将来は売却、賃貸も視野に入れて都心7000万超のマンションを購入します

2023年12月6日

完済できるか?ちょっと微妙かもしれないけど売れるor貸せる物件を購入する

住宅ローンは完済しなければ終わりません。しかし、その物件が将来売れる、貸せるような物件であるなら完済の方法には様々な選択肢が採れます。

子どもが独立するまでの間、現役時代に人気の地域のマンションを住宅ローンで購入して住むとします。

  • 子どもが独立したら、定年退職時にマンションを売却して住宅ローンを完済して、小ぶりな賃貸に移る。

又は

  • 子どもが独立したら、マンションを賃貸に出して住宅ローンの返済を継続しつつ、夫婦で小ぶりな分譲マンションに移り住む。

こういうプランです。

  1. 住宅ローン控除によって10年間は1%のキャッシュバックがあります。増税後は13年に延長されます。
  2. 今は特に低金利であり、逆に利息が儲かるような状態です。
  3. ローン残高が多いうちは団信の生命保険が割安に受けられます。

特に当初の10年(or13年)については住宅ローン控除がありますし、今の低金利の恩恵も得られますし、団信という厚い生命保険にもほぼ無料で加入できます。
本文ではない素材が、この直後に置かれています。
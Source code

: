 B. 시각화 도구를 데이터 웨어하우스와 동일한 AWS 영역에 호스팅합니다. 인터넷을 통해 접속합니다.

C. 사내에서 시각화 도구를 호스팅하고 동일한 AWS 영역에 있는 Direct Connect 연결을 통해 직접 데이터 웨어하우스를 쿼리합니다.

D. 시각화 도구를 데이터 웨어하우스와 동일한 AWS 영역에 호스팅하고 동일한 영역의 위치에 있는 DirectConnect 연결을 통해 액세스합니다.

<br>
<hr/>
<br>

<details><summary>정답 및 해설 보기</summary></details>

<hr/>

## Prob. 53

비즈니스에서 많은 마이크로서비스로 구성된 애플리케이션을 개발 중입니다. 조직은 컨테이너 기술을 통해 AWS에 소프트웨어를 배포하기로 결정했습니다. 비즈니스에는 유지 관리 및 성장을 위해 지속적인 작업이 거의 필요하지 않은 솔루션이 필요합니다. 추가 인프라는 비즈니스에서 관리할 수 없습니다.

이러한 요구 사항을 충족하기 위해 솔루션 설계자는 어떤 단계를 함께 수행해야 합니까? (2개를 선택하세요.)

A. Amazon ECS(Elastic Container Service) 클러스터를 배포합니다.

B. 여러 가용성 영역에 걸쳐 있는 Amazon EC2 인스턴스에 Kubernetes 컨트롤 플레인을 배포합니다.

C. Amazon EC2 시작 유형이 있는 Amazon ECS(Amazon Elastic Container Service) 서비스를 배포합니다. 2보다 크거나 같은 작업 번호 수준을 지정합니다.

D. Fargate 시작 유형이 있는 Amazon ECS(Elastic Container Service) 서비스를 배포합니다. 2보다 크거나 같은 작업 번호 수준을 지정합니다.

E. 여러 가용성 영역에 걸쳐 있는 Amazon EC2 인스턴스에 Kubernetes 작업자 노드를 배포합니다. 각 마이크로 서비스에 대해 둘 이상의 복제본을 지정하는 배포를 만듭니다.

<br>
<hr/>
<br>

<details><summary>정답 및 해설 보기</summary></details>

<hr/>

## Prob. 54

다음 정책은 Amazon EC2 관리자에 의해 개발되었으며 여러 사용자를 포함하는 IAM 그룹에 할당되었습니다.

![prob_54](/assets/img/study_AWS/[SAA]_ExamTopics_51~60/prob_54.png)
しかし、そのツケは後半に払うことになるかもしれません。売却したときに売却価格で住宅ローンの残債を完済できなければ追加でお金を払って一括返済しなければならないというリスクを負います。

そこで老後資金を使い果たしてしまうと、老後破産へ一直線です。

逆に言えば、この後半のリスクに耐えられるだけの収入があるなら、あえて完済しない住宅ローンを組むのもアリということです。

今日はそんなご相談者です。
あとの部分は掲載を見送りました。